We could not find any good raisins in Malaga, nor could we find good figs in Smyrna, being told that all the good fruit was shipped to other countries.

Going south on the Red Sea to Tor, 120 miles, the landing place for Mt. Sinai, we had a thrilling experience. As the great steamers do not stop short of Aden, we were put on a small sailing boat of 14 by 30 feet. It was already loaded to the gunwale, but accepted our baggage and equipment additional! There were fourteen souls aboard, including your mother, Aunt Nora and myself. Many coral reefs are found in these waters, and as our boat was overloaded anyway, it was dangerous to run at night, so instead of reaching Tor in twenty hours, as promised, we were six days, and nights. Many times we were nearly wrecked, with drowning on one hand or starvation in the desert on the other, threatening us. The trip to Tor, while exciting and full of hardship, was memorable beyond any other trip we ever had. Florida, California and Hawaii would be proud of such sea gardens full of the most beautiful fish, corals, sea shells, ferns, sea weeds, etc. The colors of the marine flora and fauna were entrancing. To divert us from our perils, the native divers did all the feats for which they are famous.

We had some interesting adventures with the natives in crossing Arabia. At Nukel in Arabia, not far from Mocha, where the best coffee is supposed to be raised, we called on the Governor. According to the Arab custom, coffee was served, and to let us know it was good, His Excellency told us it was Cuba coffee. He told us the locusts the year before were piled up six feet deep around the walls of the town. There was a row of them all along the beach of the sea six inches high when we were there. The stench was horrible.

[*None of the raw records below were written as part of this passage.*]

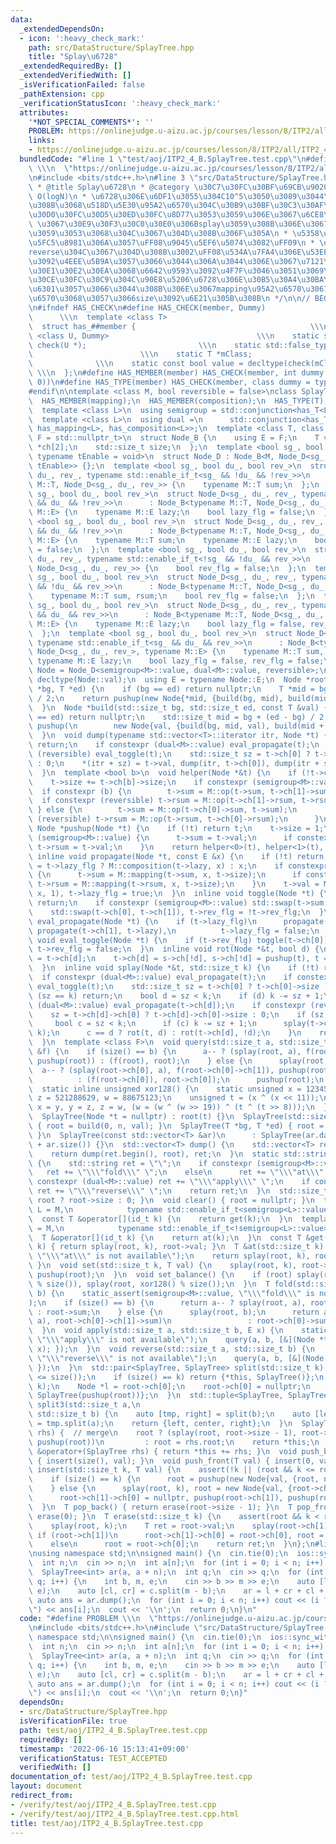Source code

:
 ```yaml
---
data:
  _extendedDependsOn:
  - icon: ':heavy_check_mark:'
    path: src/DataStructure/SplayTree.hpp
    title: "Splay\u6728"
  _extendedRequiredBy: []
  _extendedVerifiedWith: []
  _isVerificationFailed: false
  _pathExtension: cpp
  _verificationStatusIcon: ':heavy_check_mark:'
  attributes:
    '*NOT_SPECIAL_COMMENTS*': ''
    PROBLEM: https://onlinejudge.u-aizu.ac.jp/courses/lesson/8/ITP2/all/ITP2_4_B
    links:
    - https://onlinejudge.u-aizu.ac.jp/courses/lesson/8/ITP2/all/ITP2_4_B
  bundledCode: "#line 1 \"test/aoj/ITP2_4_B.SplayTree.test.cpp\"\n#define PROBLEM\
    \ \\\n  \"https://onlinejudge.u-aizu.ac.jp/courses/lesson/8/ITP2/all/ITP2_4_B\"\
    \n#include <bits/stdc++.h>\n#line 3 \"src/DataStructure/SplayTree.hpp\"\n/**\n\
    \ * @title Splay\u6728\n * @category \u30C7\u30FC\u30BF\u69CB\u9020\n * @brief\
    \ O(logN)\n * \u6728\u306E\u6DF1\u3055\u304C10^5\u3050\u3089\u3044\u306B\u306A\
    \u308B\u3068\u518D\u5E30\u95A2\u6570\u304C\u30B9\u30BF\u30C3\u30AF\u30AA\u30FC\
    \u30D0\u30FC\u30D5\u30ED\u30FC\u8D77\u3053\u3059\u306E\u3067\u6CE8\u610F\n * set_balance()\
    \ \u3067\u30E9\u30F3\u30C0\u30E0\u306Bsplay\u3059\u308B\u306E\u3067\u306A\u3089\
    \u3059\u3053\u3068\u304C\u3067\u304D\u308B\u306F\u305A\n * \u5358\u4F4D\u5143\u306F\
    \u5FC5\u8981\u306A\u3057\uFF08\u9045\u5EF6\u5074\u3082\uFF09\n * \u533A\u9593\
    reverse\u304C\u3067\u304D\u308B\u3002\uFF08\u534A\u7FA4\u306E\u53EF\u63DB\u6027\
    \u3092\u4EEE\u5B9A\u3057\u3066\u3044\u306A\u3044\u306E\u3067\u7121\u99C4\u306B\
    \u30E1\u30E2\u30EA\u3068\u6642\u9593\u3092\u4F7F\u3046\u3051\u3069\uFF09\n * \u5404\
    \u30CE\u30FC\u30C9\u304C\u90E8\u5206\u6728\u306E\u30B5\u30A4\u30BA\u3092\u4FDD\
    \u6301\u3057\u3066\u3044\u308B\u306E\u3067mapping\u95A2\u6570\u3067\u306F\u5F15\
    \u6570\u3068\u3057\u3066size\u3092\u6E21\u305B\u308B\n */\n\n// BEGIN CUT HERE\n\
    \n#ifndef HAS_CHECK\n#define HAS_CHECK(member, Dummy)                        \
    \      \\\n  template <class T>                                          \\\n\
    \  struct has_##member {                                       \\\n    template\
    \ <class U, Dummy>                                 \\\n    static std::true_type\
    \ check(U *);                         \\\n    static std::false_type check(...);\
    \                        \\\n    static T *mClass;                           \
    \              \\\n    static const bool value = decltype(check(mClass))::value;\
    \ \\\n  };\n#define HAS_MEMBER(member) HAS_CHECK(member, int dummy = (&U::member,\
    \ 0))\n#define HAS_TYPE(member) HAS_CHECK(member, class dummy = typename U::member)\n\
    #endif\n\ntemplate <class M, bool reversible = false>\nclass SplayTree {\n  HAS_MEMBER(op);\n\
    \  HAS_MEMBER(mapping);\n  HAS_MEMBER(composition);\n  HAS_TYPE(T);\n  HAS_TYPE(E);\n\
    \  template <class L>\n  using semigroup = std::conjunction<has_T<L>, has_op<L>>;\n\
    \  template <class L>\n  using dual =\n      std::conjunction<has_T<L>, has_E<L>,\
    \ has_mapping<L>, has_composition<L>>;\n  template <class T, class tDerived, class\
    \ F = std::nullptr_t>\n  struct Node_B {\n    using E = F;\n    T val;\n    tDerived\
    \ *ch[2];\n    std::size_t size;\n  };\n  template <bool sg_, bool du_, bool rev_,\
    \ typename tEnable = void>\n  struct Node_D : Node_B<M, Node_D<sg_, du_, rev_,\
    \ tEnable>> {};\n  template <bool sg_, bool du_, bool rev_>\n  struct Node_D<sg_,\
    \ du_, rev_, typename std::enable_if_t<sg_ && !du_ && !rev_>>\n      : Node_B<typename\
    \ M::T, Node_D<sg_, du_, rev_>> {\n    typename M::T sum;\n  };\n  template <bool\
    \ sg_, bool du_, bool rev_>\n  struct Node_D<sg_, du_, rev_, typename std::enable_if_t<!sg_\
    \ && du_ && !rev_>>\n      : Node_B<typename M::T, Node_D<sg_, du_, rev_>, typename\
    \ M::E> {\n    typename M::E lazy;\n    bool lazy_flg = false;\n  };\n  template\
    \ <bool sg_, bool du_, bool rev_>\n  struct Node_D<sg_, du_, rev_, typename std::enable_if_t<sg_\
    \ && du_ && !rev_>>\n      : Node_B<typename M::T, Node_D<sg_, du_, rev_>, typename\
    \ M::E> {\n    typename M::T sum;\n    typename M::E lazy;\n    bool lazy_flg\
    \ = false;\n  };\n  template <bool sg_, bool du_, bool rev_>\n  struct Node_D<sg_,\
    \ du_, rev_, typename std::enable_if_t<!sg_ && !du_ && rev_>>\n      : Node_B<M,\
    \ Node_D<sg_, du_, rev_>> {\n    bool rev_flg = false;\n  };\n  template <bool\
    \ sg_, bool du_, bool rev_>\n  struct Node_D<sg_, du_, rev_, typename std::enable_if_t<sg_\
    \ && !du_ && rev_>>\n      : Node_B<typename M::T, Node_D<sg_, du_, rev_>> {\n\
    \    typename M::T sum, rsum;\n    bool rev_flg = false;\n  };\n  template <bool\
    \ sg_, bool du_, bool rev_>\n  struct Node_D<sg_, du_, rev_, typename std::enable_if_t<!sg_\
    \ && du_ && rev_>>\n      : Node_B<typename M::T, Node_D<sg_, du_, rev_>, typename\
    \ M::E> {\n    typename M::E lazy;\n    bool lazy_flg = false, rev_flg = false;\n\
    \  };\n  template <bool sg_, bool du_, bool rev_>\n  struct Node_D<sg_, du_, rev_,\
    \ typename std::enable_if_t<sg_ && du_ && rev_>>\n      : Node_B<typename M::T,\
    \ Node_D<sg_, du_, rev_>, typename M::E> {\n    typename M::T sum, rsum;\n   \
    \ typename M::E lazy;\n    bool lazy_flg = false, rev_flg = false;\n  };\n  using\
    \ Node = Node_D<semigroup<M>::value, dual<M>::value, reversible>;\n  using T =\
    \ decltype(Node::val);\n  using E = typename Node::E;\n  Node *root;\n  Node *build(T\
    \ *bg, T *ed) {\n    if (bg == ed) return nullptr;\n    T *mid = bg + (ed - bg)\
    \ / 2;\n    return pushup(new Node{*mid, {build(bg, mid), build(mid + 1, ed)}});\n\
    \  }\n  Node *build(std::size_t bg, std::size_t ed, const T &val) {\n    if (bg\
    \ == ed) return nullptr;\n    std::size_t mid = bg + (ed - bg) / 2;\n    return\
    \ pushup(\n        new Node{val, {build(bg, mid, val), build(mid + 1, ed, val)}});\n\
    \  }\n  void dump(typename std::vector<T>::iterator itr, Node *t) {\n    if (!t)\
    \ return;\n    if constexpr (dual<M>::value) eval_propagate(t);\n    if constexpr\
    \ (reversible) eval_toggle(t);\n    std::size_t sz = t->ch[0] ? t->ch[0]->size\
    \ : 0;\n    *(itr + sz) = t->val, dump(itr, t->ch[0]), dump(itr + sz + 1, t->ch[1]);\n\
    \  }\n  template <bool b>\n  void helper(Node *&t) {\n    if (!t->ch[b]) return;\n\
    \    t->size += t->ch[b]->size;\n    if constexpr (semigroup<M>::value)\n    \
    \  if constexpr (b) {\n        t->sum = M::op(t->sum, t->ch[1]->sum);\n      \
    \  if constexpr (reversible) t->rsum = M::op(t->ch[1]->rsum, t->rsum);\n     \
    \ } else {\n        t->sum = M::op(t->ch[0]->sum, t->sum);\n        if constexpr\
    \ (reversible) t->rsum = M::op(t->rsum, t->ch[0]->rsum);\n      }\n  }\n  inline\
    \ Node *pushup(Node *t) {\n    if (!t) return t;\n    t->size = 1;\n    if constexpr\
    \ (semigroup<M>::value) {\n      t->sum = t->val;\n      if constexpr (reversible)\
    \ t->rsum = t->val;\n    }\n    return helper<0>(t), helper<1>(t), t;\n  }\n \
    \ inline void propagate(Node *t, const E &x) {\n    if (!t) return;\n    t->lazy\
    \ = t->lazy_flg ? M::composition(t->lazy, x) : x;\n    if constexpr (semigroup<M>::value)\
    \ {\n      t->sum = M::mapping(t->sum, x, t->size);\n      if constexpr (reversible)\
    \ t->rsum = M::mapping(t->rsum, x, t->size);\n    }\n    t->val = M::mapping(t->val,\
    \ x, 1), t->lazy_flg = true;\n  }\n  inline void toggle(Node *t) {\n    if (!t)\
    \ return;\n    if constexpr (semigroup<M>::value) std::swap(t->sum, t->rsum);\n\
    \    std::swap(t->ch[0], t->ch[1]), t->rev_flg = !t->rev_flg;\n  }\n  inline void\
    \ eval_propagate(Node *t) {\n    if (t->lazy_flg)\n      propagate(t->ch[0], t->lazy),\
    \ propagate(t->ch[1], t->lazy),\n          t->lazy_flg = false;\n  }\n  inline\
    \ void eval_toggle(Node *t) {\n    if (t->rev_flg) toggle(t->ch[0]), toggle(t->ch[1]),\
    \ t->rev_flg = false;\n  }\n  inline void rot(Node *&t, bool d) {\n    Node *s\
    \ = t->ch[d];\n    t->ch[d] = s->ch[!d], s->ch[!d] = pushup(t), t = pushup(s);\n\
    \  }\n  inline void splay(Node *&t, std::size_t k) {\n    if (!t) return;\n  \
    \  if constexpr (dual<M>::value) eval_propagate(t);\n    if constexpr (reversible)\
    \ eval_toggle(t);\n    std::size_t sz = t->ch[0] ? t->ch[0]->size : 0;\n    if\
    \ (sz == k) return;\n    bool d = sz < k;\n    if (d) k -= sz + 1;\n    if constexpr\
    \ (dual<M>::value) eval_propagate(t->ch[d]);\n    if constexpr (reversible) eval_toggle(t->ch[d]);\n\
    \    sz = t->ch[d]->ch[0] ? t->ch[d]->ch[0]->size : 0;\n    if (sz != k) {\n \
    \     bool c = sz < k;\n      if (c) k -= sz + 1;\n      splay(t->ch[d]->ch[c],\
    \ k);\n      c == d ? rot(t, d) : rot(t->ch[d], !d);\n    }\n    rot(t, d);\n\
    \  }\n  template <class F>\n  void query(std::size_t a, std::size_t b, const F\
    \ &f) {\n    if (size() == b) {\n      a-- ? (splay(root, a), f(root->ch[1]),\
    \ pushup(root)) : (f(root), root);\n    } else {\n      splay(root, b);\n    \
    \  a-- ? (splay(root->ch[0], a), f(root->ch[0]->ch[1]), pushup(root->ch[0]))\n\
    \          : (f(root->ch[0]), root->ch[0]);\n      pushup(root);\n    }\n  }\n\
    \  static inline unsigned xor128() {\n    static unsigned x = 123456789, y = 362436069,\
    \ z = 521288629, w = 88675123;\n    unsigned t = (x ^ (x << 11));\n    return\
    \ x = y, y = z, z = w, (w = (w ^ (w >> 19)) ^ (t ^ (t >> 8)));\n  }\n\n public:\n\
    \  SplayTree(Node *t = nullptr) : root(t) {}\n  SplayTree(std::size_t n, T val)\
    \ { root = build(0, n, val); }\n  SplayTree(T *bg, T *ed) { root = build(bg, ed);\
    \ }\n  SplayTree(const std::vector<T> &ar)\n      : SplayTree(ar.data(), ar.data()\
    \ + ar.size()) {}\n  std::vector<T> dump() {\n    std::vector<T> ret(size());\n\
    \    return dump(ret.begin(), root), ret;\n  }\n  static std::string which_available()\
    \ {\n    std::string ret = \"\";\n    if constexpr (semigroup<M>::value)\n   \
    \   ret += \"\\\"fold\\\" \";\n    else\n      ret += \"\\\"at\\\" \";\n    if\
    \ constexpr (dual<M>::value) ret += \"\\\"apply\\\" \";\n    if constexpr (reversible)\
    \ ret += \"\\\"reverse\\\" \";\n    return ret;\n  }\n  std::size_t size() { return\
    \ root ? root->size : 0; }\n  void clear() { root = nullptr; }\n  template <class\
    \ L = M,\n            typename std::enable_if_t<semigroup<L>::value> * = nullptr>\n\
    \  const T &operator[](id_t k) {\n    return get(k);\n  }\n  template <class L\
    \ = M,\n            typename std::enable_if_t<!semigroup<L>::value> * = nullptr>\n\
    \  T &operator[](id_t k) {\n    return at(k);\n  }\n  const T &get(std::size_t\
    \ k) { return splay(root, k), root->val; }\n  T &at(std::size_t k) {\n    static_assert(!semigroup<M>::value,\
    \ \"\\\"at\\\" is not available\");\n    return splay(root, k), root->val;\n \
    \ }\n  void set(std::size_t k, T val) {\n    splay(root, k), root->val = val,\
    \ pushup(root);\n  }\n  void set_balance() {\n    if (root) splay(root, xor128()\
    \ % size()), splay(root, xor128() % size());\n  }\n  T fold(std::size_t a, std::size_t\
    \ b) {\n    static_assert(semigroup<M>::value, \"\\\"fold\\\" is not available\"\
    );\n    if (size() == b) {\n      return a-- ? splay(root, a), root->ch[1]->sum\
    \ : root->sum;\n    } else {\n      splay(root, b);\n      return a-- ? (splay(root->ch[0],\
    \ a), root->ch[0]->ch[1]->sum)\n                 : root->ch[0]->sum;\n    }\n\
    \  }\n  void apply(std::size_t a, std::size_t b, E x) {\n    static_assert(dual<M>::value,\
    \ \"\\\"apply\\\" is not available\");\n    query(a, b, [&](Node *t) { propagate(t,\
    \ x); });\n  }\n  void reverse(std::size_t a, std::size_t b) {\n    static_assert(reversible,\
    \ \"\\\"reverse\\\" is not available\");\n    query(a, b, [&](Node *t) { toggle(t);\
    \ });\n  }\n  std::pair<SplayTree, SplayTree> split(std::size_t k) {\n    assert(k\
    \ <= size());\n    if (size() == k) return {*this, SplayTree()};\n    splay(root,\
    \ k);\n    Node *l = root->ch[0];\n    root->ch[0] = nullptr;\n    return {SplayTree(l),\
    \ SplayTree(pushup(root))};\n  }\n  std::tuple<SplayTree, SplayTree, SplayTree>\
    \ split3(std::size_t a,\n                                                    \
    \ std::size_t b) {\n    auto [tmp, right] = split(b);\n    auto [left, center]\
    \ = tmp.split(a);\n    return {left, center, right};\n  }\n  SplayTree &operator+=(SplayTree\
    \ rhs) {  // merge\n    root ? (splay(root, root->size - 1), root->ch[1] = rhs.root,\
    \ pushup(root))\n         : root = rhs.root;\n    return *this;\n  }\n  SplayTree\
    \ &operator+(SplayTree rhs) { return *this += rhs; }\n  void push_back(T val)\
    \ { insert(size(), val); }\n  void push_front(T val) { insert(0, val); }\n  void\
    \ insert(std::size_t k, T val) {\n    assert(!k || (root && k <= root->size));\n\
    \    if (size() == k) {\n      root = pushup(new Node{val, {root, nullptr}});\n\
    \    } else {\n      splay(root, k), root = new Node{val, {root->ch[0], root}};\n\
    \      root->ch[1]->ch[0] = nullptr, pushup(root->ch[1]), pushup(root);\n    }\n\
    \  }\n  T pop_back() { return erase(root->size - 1); }\n  T pop_front() { return\
    \ erase(0); }\n  T erase(std::size_t k) {\n    assert(root && k < root->size);\n\
    \    splay(root, k);\n    T ret = root->val;\n    splay(root->ch[1], 0);\n   \
    \ if (root->ch[1])\n      root->ch[1]->ch[0] = root->ch[0], root = pushup(root->ch[1]);\n\
    \    else\n      root = root->ch[0];\n    return ret;\n  }\n};\n#line 5 \"test/aoj/ITP2_4_B.SplayTree.test.cpp\"\
    \nusing namespace std;\n\nsigned main() {\n  cin.tie(0);\n  ios::sync_with_stdio(0);\n\
    \  int n;\n  cin >> n;\n  int a[n];\n  for (int i = 0; i < n; i++) cin >> a[i];\n\
    \  SplayTree<int> ar(a, a + n);\n  int q;\n  cin >> q;\n  for (int i = 0; i <\
    \ q; i++) {\n    int b, m, e;\n    cin >> b >> m >> e;\n    auto [l, c, r] = ar.split3(b,\
    \ e);\n    auto [cl, cr] = c.split(m - b);\n    ar = l + cr + cl + r;\n  }\n \
    \ auto ans = ar.dump();\n  for (int i = 0; i < n; i++) cout << (i ? \" \" : \"\
    \") << ans[i];\n  cout << '\\n';\n  return 0;\n}\n"
  code: "#define PROBLEM \\\n  \"https://onlinejudge.u-aizu.ac.jp/courses/lesson/8/ITP2/all/ITP2_4_B\"\
    \n#include <bits/stdc++.h>\n#include \"src/DataStructure/SplayTree.hpp\"\nusing\
    \ namespace std;\n\nsigned main() {\n  cin.tie(0);\n  ios::sync_with_stdio(0);\n\
    \  int n;\n  cin >> n;\n  int a[n];\n  for (int i = 0; i < n; i++) cin >> a[i];\n\
    \  SplayTree<int> ar(a, a + n);\n  int q;\n  cin >> q;\n  for (int i = 0; i <\
    \ q; i++) {\n    int b, m, e;\n    cin >> b >> m >> e;\n    auto [l, c, r] = ar.split3(b,\
    \ e);\n    auto [cl, cr] = c.split(m - b);\n    ar = l + cr + cl + r;\n  }\n \
    \ auto ans = ar.dump();\n  for (int i = 0; i < n; i++) cout << (i ? \" \" : \"\
    \") << ans[i];\n  cout << '\\n';\n  return 0;\n}"
  dependsOn:
  - src/DataStructure/SplayTree.hpp
  isVerificationFile: true
  path: test/aoj/ITP2_4_B.SplayTree.test.cpp
  requiredBy: []
  timestamp: '2022-06-16 15:13:41+09:00'
  verificationStatus: TEST_ACCEPTED
  verifiedWith: []
documentation_of: test/aoj/ITP2_4_B.SplayTree.test.cpp
layout: document
redirect_from:
- /verify/test/aoj/ITP2_4_B.SplayTree.test.cpp
- /verify/test/aoj/ITP2_4_B.SplayTree.test.cpp.html
title: test/aoj/ITP2_4_B.SplayTree.test.cpp
---
```

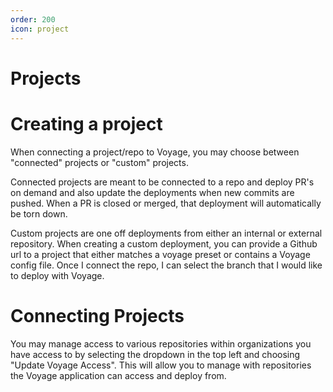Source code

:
 ```yaml
---
order: 200
icon: project
---
```


# Projects

# Creating a project

When connecting a project/repo to Voyage, you may choose between "connected" projects
or "custom" projects.

Connected projects are meant to be connected to a repo and deploy PR's on demand and
also update the deployments when new commits are pushed. When a PR is closed or merged,
that deployment will automatically be torn down.

Custom projects are one off deployments from either an internal or external repository.
When creating a custom deployment, you can provide a Github url to a project that either matches
a voyage preset or contains a Voyage config file. Once I connect the repo, I can select the branch that
I would like to deploy with Voyage.

# Connecting Projects

You may manage access to various repositories within organizations you have access to by
selecting the dropdown in the top left and choosing "Update Voyage Access". This will allow
you to manage with repositories the Voyage application can access and deploy from.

We made a contract with an Arab dragoman in Arabic and signed by his mark and seal attached, to transport us safely to Mr. Sinai and Gaza; he to pay all baksheesh and make the trip pleasant to us. It was here we first saw match lock guns in use. At the convent of St. Catherine, at the foot of Mr. Siani, we met two gentlemen with whom I was personally acquainted. The world is not so big after all. While here we first met Count de Lesseps and Count de Paris, whom we saw later at Jerusalem and Damascus. Returning we encountered de Lesseps in Paris and subsequently I met him aboard of the Frigate Brooklyn, at Panama.